From the February 15 edition of CBS This Morning:
JOHN DICKERSON (CO-HOST): Welcome, Fran. What are investigators trying to find out from the shooter?
FRAN TOWNSEND (CBS NEWS SENIOR NATIONAL SECURITY ANALYST): Well, they want to understand both his mental history -- we know that there was this report from a video blogger on YouTube back in September identifying Cruz to the FBI. Difficult -- when I say identifying, he identified the comment. He was interviewed. The video blogger asked if he knew him. He said, no, he didn't know him. This was reported to YouTube and they took it down but it points to a host of issues, John. So, for one, when we think of homeland security, we think of terrorism issues, we think of natural disasters. We don't think of school shootings. And, you know, right now when you think of this, we’ve had -- this is the 18th school shooting this year. Last year this time we had seven.
GAYLE KING (CO-HOST): Should we rethink homeland security? Because it sure feels like terrorism to me. It hurts as badly, it's just as terrible. Do we need to rethink what homeland security really means?
TOWNSEND: I think that's exactly right, Gayle. Imagine for a moment, if the shooter had been a Muslim.
KING: It would be a different conversation.
TOWNSEND: We’d be having a different -- that's exactly right. And how wrong does that feel, right? And so, we -- this ought to be at the top of the list of homeland security threats because we have an obligation to protect our children. And we need to deal -- even though it's a difficult political issue, it's time for people to put that aside and really say we're going to deal with it.
NORAH O'DONNELL (CO-HOST): I'm also interested in the assault rifle that he used, an AR-15, which can cost about $2,000, that's a lot for a 19 year old working at a dollar store. But also the AR-15 has been used in six of the deadliest mass shootings in this country. Aurora. Newtown. San Bernardino. Las Vegas. The Pulse shooting in Orlando. Sutherland Springs. Do we need to have some changes at the ATF and others about who can buy this type of weapon?
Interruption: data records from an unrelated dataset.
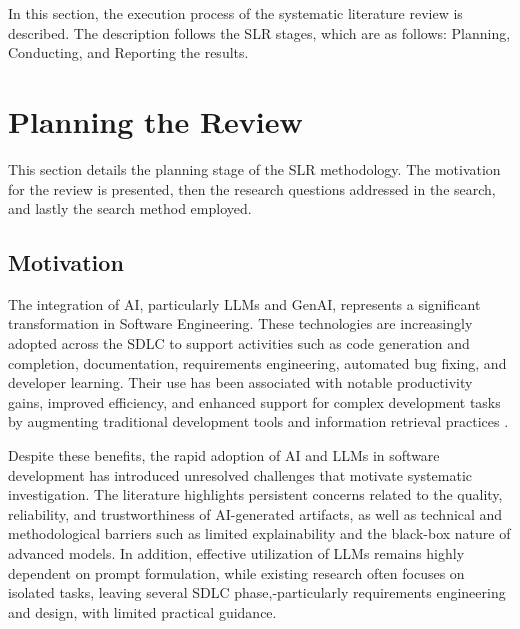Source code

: \label{chap:slr}

In this section, the execution process of the systematic literature review is described. The description follows
the SLR stages, which are as follows: Planning, Conducting, and Reporting the results.

\section{Planning the Review}

This section details the planning stage of the SLR methodology. The motivation for the review is presented, then
the research questions addressed in the search, and lastly the search method employed.

\subsection{Motivation}

The integration of AI, particularly LLMs and GenAI, represents a significant transformation in Software Engineering. These technologies are increasingly adopted across the SDLC to support activities such as code generation and completion, documentation, requirements engineering, automated bug fixing, and developer learning. Their use has been associated with notable productivity gains, improved efficiency, and enhanced support for complex development tasks by augmenting traditional development tools and information retrieval practices \cite{Ahmed:2025ai, Zhang:2025ea, Durrani:2024ad, Jabrw:2025ss, Banh:2025cf, Farhanna:2025eu, KarlovsKarlovskis:2024ga, Terragni:2025fa}.

Despite these benefits, the rapid adoption of AI and LLMs in software development has introduced unresolved challenges that motivate systematic investigation. The literature highlights persistent concerns related to the quality, reliability, and trustworthiness of AI-generated artifacts, as well as technical and methodological barriers such as limited explainability and the black-box nature of advanced models. In addition, effective utilization of LLMs remains highly dependent on prompt formulation, while existing research often focuses on isolated tasks, leaving several SDLC phase,-particularly requirements engineering and design, with limited practical guidance.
TOWNSEND: Look, Norah. You know better than anybody, there has been these debates in Washington about putting these restrictions. The NRA says that's a slippery slope, you begin down that path. People ought to remember that this was, the AR, the assault rifle was really intended for military use, right I think of that from my time in government as being a weapon used by the U.S. military overseas. We understand that law enforcement, people in uniform have an absolute need for it. But this is a debate -- look, we had an assault weapons ban, it expired. And the politicians in Washington don't seem to be willing to continue to have that debate.